What you are asked to do: Check every line below for the word "modul" and copy the ones that have it.

Collected data entries:
________

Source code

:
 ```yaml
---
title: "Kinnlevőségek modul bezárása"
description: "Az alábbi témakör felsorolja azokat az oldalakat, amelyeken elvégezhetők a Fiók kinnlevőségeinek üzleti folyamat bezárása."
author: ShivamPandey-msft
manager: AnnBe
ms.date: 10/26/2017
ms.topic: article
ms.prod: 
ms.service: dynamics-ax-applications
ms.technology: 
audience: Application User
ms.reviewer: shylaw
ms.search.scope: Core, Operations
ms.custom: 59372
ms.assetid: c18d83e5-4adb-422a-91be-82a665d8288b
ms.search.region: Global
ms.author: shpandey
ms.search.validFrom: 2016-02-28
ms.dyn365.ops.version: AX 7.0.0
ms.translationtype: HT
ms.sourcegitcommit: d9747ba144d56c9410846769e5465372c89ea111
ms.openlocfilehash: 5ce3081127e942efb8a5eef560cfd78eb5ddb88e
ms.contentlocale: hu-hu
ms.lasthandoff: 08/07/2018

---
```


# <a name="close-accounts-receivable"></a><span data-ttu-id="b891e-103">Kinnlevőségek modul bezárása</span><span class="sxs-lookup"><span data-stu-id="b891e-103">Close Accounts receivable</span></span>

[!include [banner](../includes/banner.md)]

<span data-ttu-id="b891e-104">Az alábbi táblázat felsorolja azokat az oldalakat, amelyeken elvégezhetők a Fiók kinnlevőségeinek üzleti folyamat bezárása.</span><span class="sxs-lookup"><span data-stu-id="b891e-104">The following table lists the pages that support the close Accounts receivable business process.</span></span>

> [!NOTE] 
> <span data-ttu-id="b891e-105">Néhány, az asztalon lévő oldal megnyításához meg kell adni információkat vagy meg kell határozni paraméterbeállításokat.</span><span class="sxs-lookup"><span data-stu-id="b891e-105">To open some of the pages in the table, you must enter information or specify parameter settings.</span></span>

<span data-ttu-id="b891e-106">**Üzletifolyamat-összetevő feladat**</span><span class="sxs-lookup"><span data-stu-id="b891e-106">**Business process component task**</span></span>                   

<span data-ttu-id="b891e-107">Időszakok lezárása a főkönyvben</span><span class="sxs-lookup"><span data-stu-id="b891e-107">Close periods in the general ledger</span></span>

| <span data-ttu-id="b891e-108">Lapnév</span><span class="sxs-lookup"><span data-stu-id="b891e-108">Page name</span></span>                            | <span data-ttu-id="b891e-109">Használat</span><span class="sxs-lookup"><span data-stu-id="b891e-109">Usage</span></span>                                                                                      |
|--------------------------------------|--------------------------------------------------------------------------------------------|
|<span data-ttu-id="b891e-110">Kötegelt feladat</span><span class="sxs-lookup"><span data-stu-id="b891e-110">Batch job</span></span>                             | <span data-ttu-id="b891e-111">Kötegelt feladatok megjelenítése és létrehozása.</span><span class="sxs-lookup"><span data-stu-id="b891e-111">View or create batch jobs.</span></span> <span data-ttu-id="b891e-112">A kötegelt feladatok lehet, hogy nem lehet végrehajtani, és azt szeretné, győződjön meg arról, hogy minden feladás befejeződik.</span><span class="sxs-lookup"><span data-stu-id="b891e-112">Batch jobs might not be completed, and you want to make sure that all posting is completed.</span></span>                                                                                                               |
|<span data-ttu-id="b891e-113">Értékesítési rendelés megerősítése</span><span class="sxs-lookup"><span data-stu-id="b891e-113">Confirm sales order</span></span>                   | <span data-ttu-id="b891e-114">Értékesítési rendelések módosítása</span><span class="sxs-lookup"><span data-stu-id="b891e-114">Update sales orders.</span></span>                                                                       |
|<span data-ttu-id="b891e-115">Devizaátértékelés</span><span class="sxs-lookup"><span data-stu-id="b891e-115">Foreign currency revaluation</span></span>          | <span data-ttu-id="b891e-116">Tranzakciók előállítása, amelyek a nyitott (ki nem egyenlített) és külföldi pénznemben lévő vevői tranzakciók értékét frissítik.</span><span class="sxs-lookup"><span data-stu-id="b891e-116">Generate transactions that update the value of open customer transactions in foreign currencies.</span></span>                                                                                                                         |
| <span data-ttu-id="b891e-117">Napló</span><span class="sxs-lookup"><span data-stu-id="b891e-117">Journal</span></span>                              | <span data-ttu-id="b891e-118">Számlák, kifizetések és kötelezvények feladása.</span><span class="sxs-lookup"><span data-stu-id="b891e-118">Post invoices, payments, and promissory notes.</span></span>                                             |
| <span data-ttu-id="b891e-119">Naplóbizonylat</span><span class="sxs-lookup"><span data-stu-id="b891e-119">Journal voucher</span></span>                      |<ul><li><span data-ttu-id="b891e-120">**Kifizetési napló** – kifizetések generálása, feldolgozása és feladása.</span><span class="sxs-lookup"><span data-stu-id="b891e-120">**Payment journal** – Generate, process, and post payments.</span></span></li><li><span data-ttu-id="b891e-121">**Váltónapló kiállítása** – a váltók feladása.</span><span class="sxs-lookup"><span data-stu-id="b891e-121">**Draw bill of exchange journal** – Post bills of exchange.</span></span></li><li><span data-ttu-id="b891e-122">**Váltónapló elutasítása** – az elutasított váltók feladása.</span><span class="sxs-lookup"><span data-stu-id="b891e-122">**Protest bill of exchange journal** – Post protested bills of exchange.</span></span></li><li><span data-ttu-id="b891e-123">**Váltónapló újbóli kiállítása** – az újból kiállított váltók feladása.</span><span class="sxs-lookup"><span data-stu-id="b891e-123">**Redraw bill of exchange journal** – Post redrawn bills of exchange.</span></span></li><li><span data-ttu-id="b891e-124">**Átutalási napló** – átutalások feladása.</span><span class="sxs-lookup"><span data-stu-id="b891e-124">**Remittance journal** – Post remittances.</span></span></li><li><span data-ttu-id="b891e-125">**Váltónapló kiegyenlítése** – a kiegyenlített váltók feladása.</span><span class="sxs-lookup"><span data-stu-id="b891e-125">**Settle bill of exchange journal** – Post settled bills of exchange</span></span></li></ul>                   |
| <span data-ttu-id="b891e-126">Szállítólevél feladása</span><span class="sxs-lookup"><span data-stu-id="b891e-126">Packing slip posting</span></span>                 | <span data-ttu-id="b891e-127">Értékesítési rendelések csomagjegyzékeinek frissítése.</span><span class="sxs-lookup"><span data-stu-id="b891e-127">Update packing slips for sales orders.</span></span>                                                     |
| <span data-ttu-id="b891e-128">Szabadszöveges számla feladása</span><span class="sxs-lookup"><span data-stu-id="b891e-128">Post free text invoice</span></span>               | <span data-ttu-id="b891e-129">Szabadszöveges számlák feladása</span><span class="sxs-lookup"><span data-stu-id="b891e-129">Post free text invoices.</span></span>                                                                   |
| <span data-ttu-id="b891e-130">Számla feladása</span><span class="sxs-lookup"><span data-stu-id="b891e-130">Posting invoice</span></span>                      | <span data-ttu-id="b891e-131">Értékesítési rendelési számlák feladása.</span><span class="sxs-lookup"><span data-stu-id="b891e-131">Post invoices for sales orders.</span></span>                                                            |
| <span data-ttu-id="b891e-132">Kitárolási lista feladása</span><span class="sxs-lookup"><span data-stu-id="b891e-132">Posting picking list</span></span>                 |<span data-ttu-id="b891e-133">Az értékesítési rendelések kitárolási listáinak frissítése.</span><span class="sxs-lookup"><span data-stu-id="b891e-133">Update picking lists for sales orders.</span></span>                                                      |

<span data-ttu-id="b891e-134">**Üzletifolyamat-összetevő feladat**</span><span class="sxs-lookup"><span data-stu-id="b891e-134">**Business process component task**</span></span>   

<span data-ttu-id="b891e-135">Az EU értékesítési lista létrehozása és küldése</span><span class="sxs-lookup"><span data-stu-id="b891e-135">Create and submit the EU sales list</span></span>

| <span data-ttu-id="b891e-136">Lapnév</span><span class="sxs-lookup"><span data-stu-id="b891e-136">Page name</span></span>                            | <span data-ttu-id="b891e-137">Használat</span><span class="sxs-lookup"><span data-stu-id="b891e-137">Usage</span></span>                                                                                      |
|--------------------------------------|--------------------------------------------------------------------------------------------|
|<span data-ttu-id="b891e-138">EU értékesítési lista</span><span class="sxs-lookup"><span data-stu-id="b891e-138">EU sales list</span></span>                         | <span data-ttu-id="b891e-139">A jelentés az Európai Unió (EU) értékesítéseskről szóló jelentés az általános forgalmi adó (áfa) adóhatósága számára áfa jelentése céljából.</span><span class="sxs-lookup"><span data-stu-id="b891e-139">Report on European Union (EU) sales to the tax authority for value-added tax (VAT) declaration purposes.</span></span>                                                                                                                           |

________

Written response:
title: "Kinnlevőségek modul bezárása"
# <a name="close-accounts-receivable"></a><span data-ttu-id="b891e-103">Kinnlevőségek modul bezárása</span><span class="sxs-lookup"><span data-stu-id="b891e-103">Close Accounts receivable</span></span>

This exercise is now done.